### TASK MATERIAL
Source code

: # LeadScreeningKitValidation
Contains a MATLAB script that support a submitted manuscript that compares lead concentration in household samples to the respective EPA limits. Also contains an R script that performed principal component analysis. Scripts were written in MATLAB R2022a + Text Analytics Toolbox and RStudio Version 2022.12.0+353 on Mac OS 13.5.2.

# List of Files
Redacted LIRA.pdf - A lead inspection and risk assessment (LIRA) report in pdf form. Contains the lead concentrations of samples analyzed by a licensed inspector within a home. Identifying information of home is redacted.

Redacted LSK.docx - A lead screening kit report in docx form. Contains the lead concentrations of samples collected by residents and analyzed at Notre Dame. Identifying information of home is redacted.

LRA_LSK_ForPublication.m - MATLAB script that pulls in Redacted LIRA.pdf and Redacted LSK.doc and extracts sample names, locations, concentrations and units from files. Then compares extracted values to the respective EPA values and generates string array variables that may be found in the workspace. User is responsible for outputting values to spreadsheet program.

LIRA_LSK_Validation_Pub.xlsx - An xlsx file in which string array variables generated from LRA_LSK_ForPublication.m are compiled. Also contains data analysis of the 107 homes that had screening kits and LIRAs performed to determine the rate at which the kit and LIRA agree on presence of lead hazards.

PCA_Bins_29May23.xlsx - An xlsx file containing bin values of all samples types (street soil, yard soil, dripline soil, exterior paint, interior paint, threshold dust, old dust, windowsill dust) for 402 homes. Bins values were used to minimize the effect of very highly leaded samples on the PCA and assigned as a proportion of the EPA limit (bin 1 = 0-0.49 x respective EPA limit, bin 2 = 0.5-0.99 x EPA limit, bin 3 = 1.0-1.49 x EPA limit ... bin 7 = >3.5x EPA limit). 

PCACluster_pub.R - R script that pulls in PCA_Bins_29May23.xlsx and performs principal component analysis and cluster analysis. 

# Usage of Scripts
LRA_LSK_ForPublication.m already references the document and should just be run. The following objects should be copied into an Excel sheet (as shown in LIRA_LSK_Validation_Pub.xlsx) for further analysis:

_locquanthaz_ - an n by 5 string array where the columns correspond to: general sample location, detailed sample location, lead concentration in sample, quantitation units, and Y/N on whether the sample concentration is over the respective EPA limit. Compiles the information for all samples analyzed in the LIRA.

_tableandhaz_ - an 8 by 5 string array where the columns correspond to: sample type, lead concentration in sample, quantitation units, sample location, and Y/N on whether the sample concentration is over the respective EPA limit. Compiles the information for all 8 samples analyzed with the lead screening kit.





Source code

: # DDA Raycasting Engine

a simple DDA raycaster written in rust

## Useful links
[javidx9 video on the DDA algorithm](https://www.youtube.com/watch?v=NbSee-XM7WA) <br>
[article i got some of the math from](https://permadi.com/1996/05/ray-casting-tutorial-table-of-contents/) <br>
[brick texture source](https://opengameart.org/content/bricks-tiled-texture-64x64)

### TASK DESCRIPTION
Give an exact copy of the lines from the one with "[article i got" through the end of the entries, both ends included.

### ANSWER TO THE EXERCISE
[article i got some of the math from](https://permadi.com/1996/05/ray-casting-tutorial-table-of-contents/) <br>
[brick texture source](https://opengameart.org/content/bricks-tiled-texture-64x64)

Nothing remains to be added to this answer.